• GIVEN RECORDS
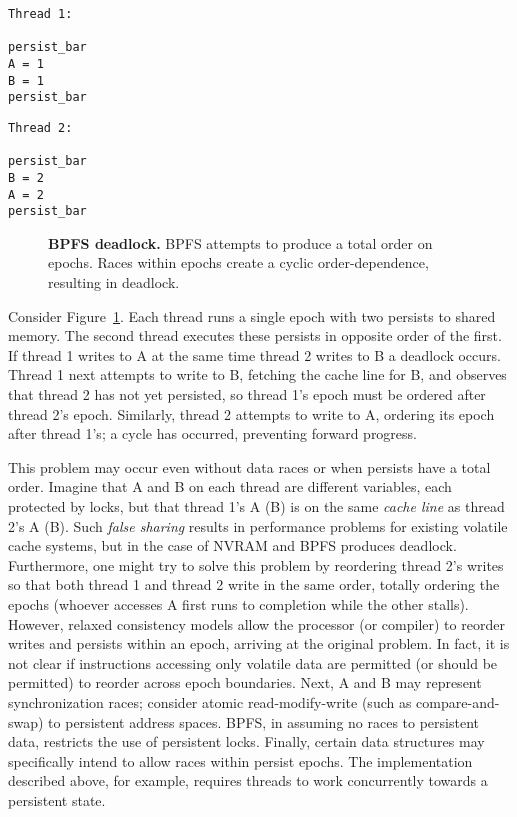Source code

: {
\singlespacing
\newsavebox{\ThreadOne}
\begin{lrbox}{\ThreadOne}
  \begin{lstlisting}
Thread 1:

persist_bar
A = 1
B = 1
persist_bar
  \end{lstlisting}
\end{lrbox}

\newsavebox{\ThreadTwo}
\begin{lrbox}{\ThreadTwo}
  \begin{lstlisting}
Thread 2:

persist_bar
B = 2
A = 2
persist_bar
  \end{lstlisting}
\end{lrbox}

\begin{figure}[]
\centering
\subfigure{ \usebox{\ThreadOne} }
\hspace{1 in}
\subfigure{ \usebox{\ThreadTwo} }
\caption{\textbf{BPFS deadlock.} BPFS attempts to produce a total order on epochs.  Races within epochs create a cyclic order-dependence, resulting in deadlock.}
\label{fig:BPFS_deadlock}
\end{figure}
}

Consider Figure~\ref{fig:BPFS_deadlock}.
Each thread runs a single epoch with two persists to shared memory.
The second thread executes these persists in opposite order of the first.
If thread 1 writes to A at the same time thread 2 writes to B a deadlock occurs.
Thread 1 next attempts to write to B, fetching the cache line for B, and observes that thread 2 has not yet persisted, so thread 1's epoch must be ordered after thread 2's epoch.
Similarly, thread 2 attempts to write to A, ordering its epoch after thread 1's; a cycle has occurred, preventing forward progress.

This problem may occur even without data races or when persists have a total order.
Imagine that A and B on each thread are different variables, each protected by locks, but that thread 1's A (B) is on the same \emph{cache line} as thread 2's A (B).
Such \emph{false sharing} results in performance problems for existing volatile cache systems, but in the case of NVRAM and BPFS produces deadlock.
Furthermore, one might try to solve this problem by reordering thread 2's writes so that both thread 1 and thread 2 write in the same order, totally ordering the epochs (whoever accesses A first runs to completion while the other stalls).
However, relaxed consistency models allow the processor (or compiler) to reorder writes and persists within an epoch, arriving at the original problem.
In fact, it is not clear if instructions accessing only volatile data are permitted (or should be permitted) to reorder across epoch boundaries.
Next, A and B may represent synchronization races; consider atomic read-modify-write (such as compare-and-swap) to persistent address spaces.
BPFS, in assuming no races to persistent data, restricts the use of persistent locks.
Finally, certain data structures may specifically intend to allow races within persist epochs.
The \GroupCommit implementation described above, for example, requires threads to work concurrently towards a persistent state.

...

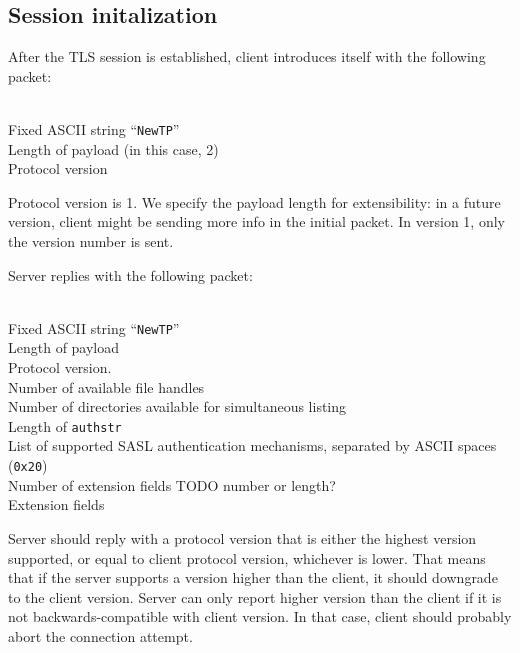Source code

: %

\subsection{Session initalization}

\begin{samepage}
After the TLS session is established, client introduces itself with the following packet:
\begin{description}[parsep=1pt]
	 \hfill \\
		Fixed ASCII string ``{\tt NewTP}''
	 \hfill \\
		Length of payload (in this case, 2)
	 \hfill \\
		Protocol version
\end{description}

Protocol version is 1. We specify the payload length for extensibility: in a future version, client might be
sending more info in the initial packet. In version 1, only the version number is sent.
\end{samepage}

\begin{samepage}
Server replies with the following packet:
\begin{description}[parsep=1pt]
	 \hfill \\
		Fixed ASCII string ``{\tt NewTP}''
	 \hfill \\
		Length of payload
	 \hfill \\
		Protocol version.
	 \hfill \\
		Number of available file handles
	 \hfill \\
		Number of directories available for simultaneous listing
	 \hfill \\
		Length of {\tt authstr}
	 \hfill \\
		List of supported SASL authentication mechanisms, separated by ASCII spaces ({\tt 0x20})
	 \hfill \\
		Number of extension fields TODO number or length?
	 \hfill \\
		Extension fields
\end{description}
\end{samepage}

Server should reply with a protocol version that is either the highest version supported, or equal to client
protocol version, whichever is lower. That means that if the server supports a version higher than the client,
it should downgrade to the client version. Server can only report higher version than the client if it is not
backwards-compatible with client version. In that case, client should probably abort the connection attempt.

• WORK INSTRUCTIONS
What lines hold the string "available"? Pick them out of the data.

• ANSWER FOR THE TASK
		Number of available file handles
		Number of directories available for simultaneous listing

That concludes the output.